Elegantly carved jade stand lidded vase, with a conical lid. A baluster form, with a large midsection, flanked two archaic qilin mask ears handles stick out with ring on the neck. The neck of the vase is vaulted upward from the voluptuous bottom half to form a circular opening. Protruding from the neck is two Fu-lion head handles with their tongue forming the grip. Free hanging jade rings are entrapped by the Fu-lion tongue. The lion is usually depicted resting on the ground with forefeet pointing outward and is mostly associated with Buddhism. At entrances to temples the lion on the right is male and holds a ball in its paw while the left lion is female and holds a cub. A pair of lions symbolize happiness and wish for a prosperous career. The number of curls of hair on the lion's mane used to be a measure of seniority, a high official would have up to 13 coils of hair on lion statues outside his home. A lion was also the emblem of some grades of official. Two lions and a ruyi symbolizes a wish for everything to go as desired (shi shi ru yi). A translucent stone that has a cream color with varying inclusions throughout. The jade is extremely well carved giving it an aura of splendor. The jade shows finely polished moist milky appearance, with beautiful natural inclusion of milky-white tones.

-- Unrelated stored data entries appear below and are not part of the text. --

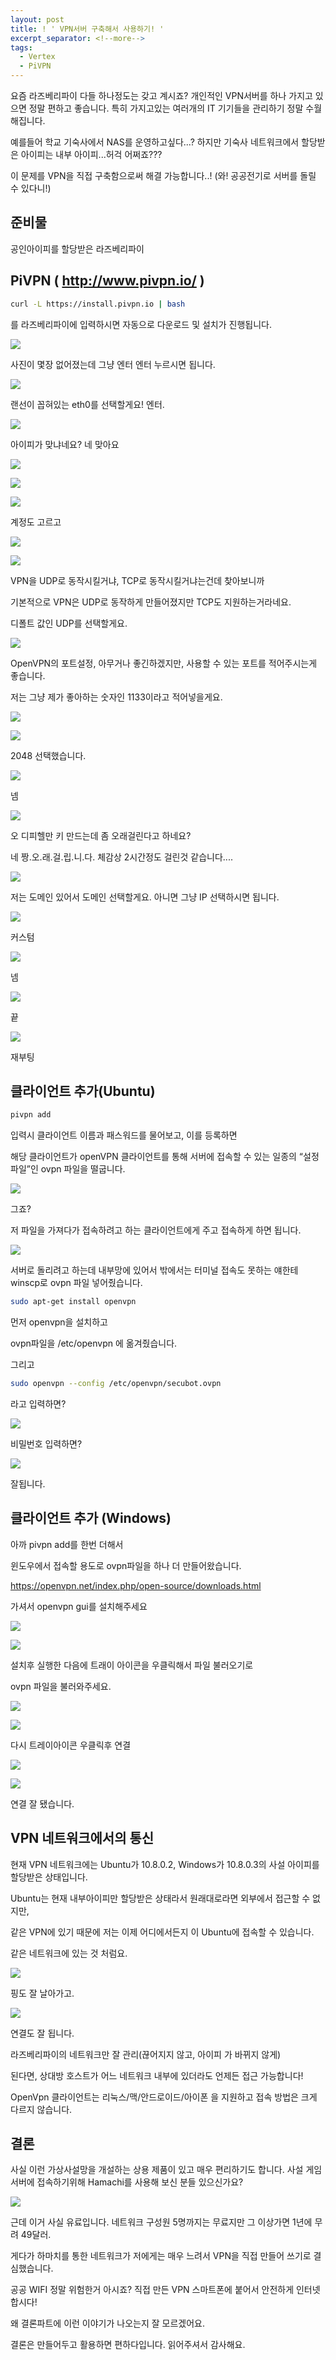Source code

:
 ```yaml
---
layout: post
title: ! ' VPN서버 구축해서 사용하기! '
excerpt_separator: <!--more-->
tags:
  - Vertex
  - PiVPN
---
```


요즘 라즈베리파이 다들 하나정도는 갖고 계시죠? 개인적인 VPN서버를 하나 가지고 있으면 정말 편하고 좋습니다. 특히 가지고있는 여러개의 IT 기기들을 관리하기 정말 수월해집니다. 

예를들어 학교 기숙사에서 NAS를 운영하고싶다...? 하지만 기숙사 네트워크에서 할당받은 아이피는 내부 아이피...허걱 어쩌죠???

이 문제를 VPN을 직접 구축함으로써 해결 가능합니다..! (와! 공공전기로 서버를 돌릴 수 있다니!)





<!--more-->

## 준비물

공인아이피를 할당받은 라즈베리파이

## PiVPN ( http://www.pivpn.io/ )

```bash
curl -L https://install.pivpn.io | bash
```

를 라즈베리파이에 입력하시면 자동으로 다운로드 및 설치가 진행됩니다.



![](https://lh3.googleusercontent.com/-DRdJuj7sRXg/W7DqdBcSRJI/AAAAAAAAC0Y/lcIArXlOlGgvrjdo6qB3DHXGNs-y7qSkACHMYCw/s0/2018-10-01_00-23-32.png)

사진이 몇장 없어졌는데 그냥 엔터 엔터 누르시면 됩니다.



![](https://lh3.googleusercontent.com/-VDtetK1Bm0A/W7DqmVbpF9I/AAAAAAAAC0c/7tg28HWSJj4HiUcEWmTAyGTCjND0e9jewCHMYCw/s0/2018-10-01_00-24-09.png)

랜선이 꼽혀있는 eth0를 선택할게요! 엔터.



![](https://lh3.googleusercontent.com/-irZWq1gsjeM/W7Dq2BTo66I/AAAAAAAAC0k/winaV7rw-SIcXXiCbxWZ1gaFVNRzXH8ZgCHMYCw/s0/ubuntu_2018-10-01_00-24-51.png)

아이피가 맞냐네요? 네 맞아요



![](https://lh3.googleusercontent.com/-bJz0_6ZiKyo/W7Dq81bqQTI/AAAAAAAAC0s/NZxBUOop5iQy2dC4YoeTFRf3YNjRRlARwCHMYCw/s0/2018-10-01_00-25-39.png)



![](https://lh3.googleusercontent.com/-OZiYUhRx2eI/W7DrEprHulI/AAAAAAAAC0w/epaRkaD8KlgzKHoxWkrVIeQQHN3ChKq5ACHMYCw/s0/ubuntu_2018-10-01_00-26-10.png)

![](https://lh3.googleusercontent.com/-EqPITDQzbCU/W7DrHnh1_LI/AAAAAAAAC04/0flih4z_XxUmuQngB6OgMI2lzHLdOtIxgCHMYCw/s0/ubuntu_2018-10-01_00-26-22.png)

계정도 고르고

![](https://lh3.googleusercontent.com/-LCzHUevlaMo/W7DrVti3E-I/AAAAAAAAC1E/gtzInJXPsNMi6p5C1sLNJrOhFozXofGewCHMYCw/s0/ubuntu_2018-10-01_00-27-19.png)

![](https://lh3.googleusercontent.com/-NxrpCoV3lwg/W7Drbb7bYrI/AAAAAAAAC1M/mx_dAGbwyM8AkxetiPYan159xD0L11TAQCHMYCw/s0/ubuntu_2018-10-01_00-27-41.png)

VPN을 UDP로 동작시킬거냐, TCP로 동작시킬거냐는건데 찾아보니까

기본적으로 VPN은 UDP로 동작하게 만들어졌지만 TCP도 지원하는거라네요.

디폴트 값인 UDP를 선택할게요.



![](https://lh3.googleusercontent.com/-smC__yyamp0/W7DrzHHLeOI/AAAAAAAAC1c/-c9HqucvK5ofC0BFyKIjztcv0yknCAoiwCHMYCw/s0/ubuntu_2018-10-01_00-29-16.png)

OpenVPN의 포트설정, 아무거나 좋긴하겠지만, 사용할 수 있는 포트를 적어주시는게 좋습니다.

저는 그냥 제가 좋아하는 숫자인 1133이라고 적어넣을게요.



![](https://lh3.googleusercontent.com/-fIM3o7uCr3M/W7DsMhAWUfI/AAAAAAAAC1o/ABikXeHpomE5oTOv39NlAyb8Y2_cPzqVwCHMYCw/s0/ubuntu_2018-10-01_00-30-58.png)

![](https://lh3.googleusercontent.com/-akuMracFSao/W7DsQEbYHoI/AAAAAAAAC1s/jONfHqStiKYBDahoO8_NixAzcM0QcbSyACHMYCw/s0/ubuntu_2018-10-01_00-31-12.png)

2048 선택했습니다.



![](https://lh3.googleusercontent.com/-3eXACEGa4N8/W7Dsk7U3AqI/AAAAAAAAC18/_iz-JgL_ZCUMm7YXcvDKGzwaIeDm18SJgCHMYCw/s0/ubuntu_2018-10-01_00-32-35.png)

넴



![](https://lh3.googleusercontent.com/-lwrk1mDGnL8/W7Dsqi6z8-I/AAAAAAAAC2A/cxqUmgHyA-k21idZdYikCvn8MD58lrVwQCHMYCw/s0/ubuntu_2018-10-01_00-32-58.png)

오 디피헬만 키 만드는데 좀 오래걸린다고 하네요?

네 짱.오.래.걸.립.니.다. 체감상 2시간정도 걸린것 같습니다....



![](https://lh3.googleusercontent.com/-w9yixTLK01c/W7Du6sut2mI/AAAAAAAAC2U/wMhWZClfAqgv8_lq6dF7tFKbKNoQWifVACHMYCw/s0/2018-10-01_00-42-35.png)

저는 도메인 있어서 도메인 선택할게요. 아니면 그냥 IP 선택하시면 됩니다.



![](https://lh3.googleusercontent.com/-jqp3zcEJdjg/W7DvPFGUhLI/AAAAAAAAC2k/iqI99cvuuashRTQ9xHhIyuFM4sx0aui5QCHMYCw/s0/ubuntu_2018-10-01_00-43-56.png)

커스텀



![](https://lh3.googleusercontent.com/-7YCE0pVt2Lw/W7DvZg-g2-I/AAAAAAAAC2o/LyzZs17ogmgnfcZ6cGOOgpVrq5scmvJmQCHMYCw/s0/ubuntu_2018-10-01_00-44-38.png)

넴



![](https://lh3.googleusercontent.com/-prNHjCeIoLA/W7Dvf-CG1hI/AAAAAAAAC20/3qkzr1LOTVQKMpA_P5AUqCWZPUdMzbSVACHMYCw/s0/ubuntu_2018-10-01_00-45-03.png)

끝



![](https://lh3.googleusercontent.com/-iWn_fj7gp6A/W7DvuMbpPSI/AAAAAAAAC28/xKSSSYZ6SxgEnldMV7v_nEJsP8ZamDJMwCHMYCw/s0/ubuntu_2018-10-01_00-46-00.png)

재부팅





## 클라이언트 추가(Ubuntu)

```bash
pivpn add
```

입력시 클라이언트 이름과 패스워드를 물어보고, 이를 등록하면

해당 클라이언트가 openVPN 클라이언트를 통해 서버에 접속할 수 있는 일종의 “설정파일”인 ovpn 파일을 떨굽니다.

![](https://lh3.googleusercontent.com/-cYIMqC0Q1b8/W7DzAv_jghI/AAAAAAAAC3U/FOHURiDWDCMjf3eU-i3hPv7tw5GkYwUPACHMYCw/s0/ubuntu_2018-10-01_01-00-02.png)

그죠?



저 파일을 가져다가 접속하려고 하는 클라이언트에게 주고 접속하게 하면 됩니다.

![](https://lh3.googleusercontent.com/-toWbc1FSMA4/W7D0f7i9tMI/AAAAAAAAC3k/9b09vLZsn4k4hsPQMI97eFGjuB6lkvfWwCHMYCw/s0/ubuntu_2018-10-01_01-06-23.png)

서버로 돌리려고 하는데 내부망에 있어서 밖에서는 터미널 접속도 못하는 얘한테 winscp로 ovpn 파일 넣어줬습니다.

```bash
sudo apt-get install openvpn
```

먼저 openvpn을 설치하고

ovpn파일을 /etc/openvpn 에 옮겨줬습니다.

그리고

```bash
sudo openvpn --config /etc/openvpn/secubot.ovpn
```

라고 입력하면?



![](https://lh3.googleusercontent.com/-hcavZf1_btA/W7D1iyumYjI/AAAAAAAAC30/PMjG27zf6lkpNkbUf83RT6NlBwGr96A4gCHMYCw/s0/ubuntu_2018-10-01_01-10-50.png)

비밀번호 입력하면?



![](https://lh3.googleusercontent.com/-0Xf4-55yTYc/W7D2-Ml1ttI/AAAAAAAAC4M/d2KuFEVfAF0Og1Dk1NE3zoNF1_7HHu-ogCHMYCw/s0/2018-10-01_01-16-56.png)

잘됩니다.



## 클라이언트 추가 (Windows)

아까 pivpn add를 한번 더해서 

윈도우에서 접속할 용도로 ovpn파일을 하나 더 만들어왔습니다.



https://openvpn.net/index.php/open-source/downloads.html

가셔서 openvpn gui를 설치해주세요

![](https://lh3.googleusercontent.com/-3yFTy0uAiCo/W7D3ckeF7iI/AAAAAAAAC4Y/titoHzvOtf8YK7sCFf6g1gMF_3XOHNKqQCHMYCw/s0/2018-10-01_01-18-58.png)





![](https://lh3.googleusercontent.com/-uxQbw35Evak/W7D35hcdeqI/AAAAAAAAC4k/K7xQ-mwF-Xo7lWGdez9uh3NNAQUwBeGHgCHMYCw/s0/2018-10-01_01-20-54.png)

설치후 실행한 다음에 트래이 아이콘을 우클릭해서 파일 불러오기로

ovpn 파일을 불러와주세요.

![](https://lh3.googleusercontent.com/-DkiFr22PMa8/W7D4PTGkM-I/AAAAAAAAC4s/tj8zqckqKWsX4l-Islno3QLQH48B7ZJhwCHMYCw/s0/2018-10-01_01-22-22.png)





![](https://lh3.googleusercontent.com/-sZAp1G5aotY/W7D4ZEAg5LI/AAAAAAAAC4w/IfZSfuExiJoZehdqKCuiypjf5lrJOrvNgCHMYCw/s0/2018-10-01_01-23-00.png)

다시 트레이아이콘 우클릭후 연결



![](https://lh3.googleusercontent.com/-MpRbqw_MnRM/W7D4rTr30RI/AAAAAAAAC48/nZrhtbiFAqgL7svo57tDvmD0mJI-qj_1ACHMYCw/s0/2018-10-01_01-24-12.png)



![](https://lh3.googleusercontent.com/-qdFuM7bhmZk/W7D41Eg-NlI/AAAAAAAAC5E/SxD886QB9HEbHCjgjPe3yEBwd95-z0nBACHMYCw/s0/2018-10-01_01-24-52.png)

연결 잘 됐습니다.



## VPN 네트워크에서의 통신

현재 VPN 네트워크에는 Ubuntu가 10.8.0.2, Windows가 10.8.0.3의 사설 아이피를 할당받은 상태입니다.

Ubuntu는 현재 내부아이피만 할당받은 상태라서 원래대로라면 외부에서 접근할 수 없지만,

같은 VPN에 있기 때문에 저는 이제 어디에서든지 이 Ubuntu에 접속할 수 있습니다.

같은 네트워크에 있는 것 처럼요.



![](https://lh3.googleusercontent.com/-qTbca3GtMD0/W7D8kkuUGQI/AAAAAAAAC5U/ENmeNeDlbvIgXrSRbNIeOwrhwSlty9FwACHMYCw/s0/2018-10-01_01-40-49.png)

핑도 잘 날아가고.



![](https://lh3.googleusercontent.com/-Y6ApXxJ4X68/W7D8vD7LPqI/AAAAAAAAC5Y/nkidgImms_E-5-xu02rVPiAL39fsikEuwCHMYCw/s0/2018-10-01_01-41-32.png)

연결도 잘 됩니다.

 

라즈베리파이의 네트워크만 잘 관리(끊어지지 않고, 아이피 가 바뀌지 않게)

된다면, 상대방 호스트가 어느 네트워크 내부에 있더라도 언제든 접근 가능합니다!



OpenVpn 클라이언트는 리눅스/맥/안드로이드/아이폰 을 지원하고 접속 방법은 크게 다르지 않습니다.



## 결론

사실 이런 가상사설망을 개설하는 상용 제품이 있고 매우 편리하기도 합니다. 사설 게임서버에 접속하기위해 Hamachi를 사용해 보신 분들 있으신가요?

![](https://lh3.googleusercontent.com/-GyFzXCzl5Co/W7D_j6XbauI/AAAAAAAAC5o/a-19JSaICzcU29615-1ZhtWm8yu2TdfpACHMYCw/s0/2018-10-01_01-53-34.png)



근데 이거 사실 유료입니다. 네트워크 구성원 5명까지는 무료지만 그 이상가면 1년에 무려 49달러.

게다가 하마치를 통한 네트워크가 저에게는 매우 느려서 VPN을 직접 만들어 쓰기로 결심했습니다.



공공 WIFI 정말 위험한거 아시죠? 직접 만든 VPN 스마트폰에 붙어서 안전하게 인터넷 합시다!

왜 결론파트에 이런 이야기가 나오는지 잘 모르겠어요.

결론은 만들어두고 활용하면 편하다입니다. 읽어주셔서 감사해요.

Measurements: 184.15mm H x 86.82mm W
Stand: 31.60mm H
Jade, as a stone, has five virtues. Its glossiness and warmth is like benevolence. Because inside and outside is the same, so that knowing the outside one knows the inside, this may be likened to righteousness. Its far-reaching sound (when struck) may be heard from afar, like wisdom. It is not easily bent, but can be broken, which may be likened to courage. Jade can be sharpened, but not to the point where it can injure people, this quality is like self-regulation or restraint.